La época de Angel Nieto había pasado a la historia, pero los laureles seguían colgados, verdes, relucientes, de las ya entonces legendarias balas rojas de Derbi. Fue entonces cuando Repsol, que muchos años antes había colaborado al nacimiento de ese campeonísimo casco alado, decidió que era momento de volver al circo. Volver porque lo requería la importancia, la categoría, el prestigio y, sobre todo, el mercado. No era cosa de regresar de cualquier manera. La historia no podía olvidarse y si antes el nombre de la compañía había estado vinculado al supersticioso doce más uno, al caballero que empezó a hacer grande este deporte, a popularizarlo, a meterlo en todos los hogares de España, había que ser consecuente con ese libro dorado que Repsol había ayudado a escribir. De ahí que el regreso se hiciera a través de la firma de Andreu Rabasa. Los recuerdos de aquel año, 1988, no pueden ser más victoriosos. Para Rabasa y para Repsol. Y para cualquier aficionado al motociclismo.
Aspar, en efecto, arrasó, tanto en 80 c.c. como en 125 c.c. Ganó hasta 15 carreras. En la pequeña cilindrada triunfó en Jerez, cuyo Gran Premio se denominó Expo-92, Italia, Holanda, Yugoslavia y Checoslovaquia, quedando segundo en el Gran Premio de España, que aquel año se celebró en el Jarama de Madrid. Venció a todos sus rivales, incluido un jovencísimo Crivillé, que logró el subcampeonato. En 125 c.c., su trayectoria fue aún más arrasadora. Se subió a lo más alto del podio en nueve ocasiones: España, Italia, Austria, Holanda, Bélgica, Yugoslavia, Francia, Suecia y Checoslovaquia.

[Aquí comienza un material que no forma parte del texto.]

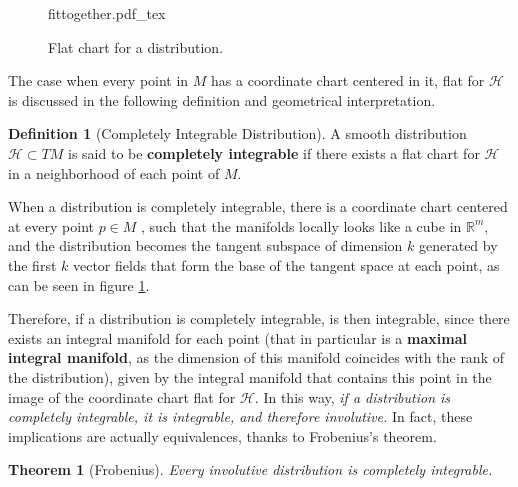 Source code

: \documentclass[12pt, letterpaper, reqno]{amsart}
\newcommand{\incfig}[2][1]{%
    \def\svgwidth{#1\columnwidth}
    {#2.pdf_tex}
}
\theoremstyle{definition}
\newtheorem{df}{Definition}
\theoremstyle{plain}
\newtheorem{thm}{Theorem}
\theoremstyle{remark}
\begin{document}
\begin{figure}
    \centering
    \incfig{fittogether}
    \caption{Flat chart for a distribution.}
    \label{fig:fittogether}
\end{figure}

The case when every point in $ M $ has a coordinate chart centered in it, flat for $ \mathcal{H} $ is discussed in the following definition and geometrical interpretation.

\begin{df}[Completely Integrable Distribution]
	A smooth distribution $ \mathcal{H}\subset TM $  is said to be \textbf{completely integrable} if there exists a flat chart for $ \mathcal{H} $ in a neighborhood of each point of $ M. $ 
\end{df}

When a distribution is completely integrable, there is a coordinate chart centered at every point $ p\in M $ , such that the manifolds locally looks like a cube in $ \mathbb{R}^m  $, and the distribution becomes the tangent subspace of dimension $ k $ generated by the first $ k $ vector fields that form the base of the tangent space at each point, as can be seen in figure \ref{fig:fittogether}. 

Therefore, if a distribution is completely integrable, is then integrable, since there exists an integral manifold for each point (that in particular is a \textbf{maximal integral manifold}, as the dimension of this manifold coincides with the rank of the distribution), given by the integral manifold that contains this point in the image of the coordinate chart flat for $ \mathcal{H}. $ In this way, \textit{ if a distribution is completely integrable, it is integrable, and therefore involutive.} In fact, these implications are actually equivalences, thanks to Frobenius's theorem.

\begin{thm}[Frobenius]
	Every involutive distribution is completely integrable.	
\end{thm}
\end{document}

Aquel 1988 fue un año muy grande para el motociclismo español. Los números no engañan: 22 victorias, 17 segundos puestos y 12 terceros puestos. Es decir, 51 podios. Y tres títulos, pues a los de Aspar en 80 c.c. y 125 c.c. hubo que añadir el portentoso duelo que protagonizaron Sito Pons (Honda) y Joan Garriga (Yamaha), que pelearon hasta el último metro por el título de dos y medio. Ambos conquistaron tres victorias cada uno y quedaron finalmente separados sólo por diez puntos (231-221) en la clasificación final. Sito, otro de los estandartes de Repsol en este apasionante mundo de las dos ruedas, iba entonces pintado de Campsa, que posteriormente sería una marca propiedad del Grupo Repsol. Y entramos en otro gran año. Y lo hacemos de la mano de uno de los grandes campeones, pues 1989 conocería a uno de los protagonistas-estrella más joven de la historia. Alex Crivillé, el niño que se proclamaría, de la mano de Repsol y JJ-Cobas, flamante campeón del mundo de 125 c.c., completando una temporada de gloria, pues Sito Pons (Honda-Campsa) volvería a repetir cetro, y Herreros (Derbi) se coronaría rey del último Mundial de 80 c.c.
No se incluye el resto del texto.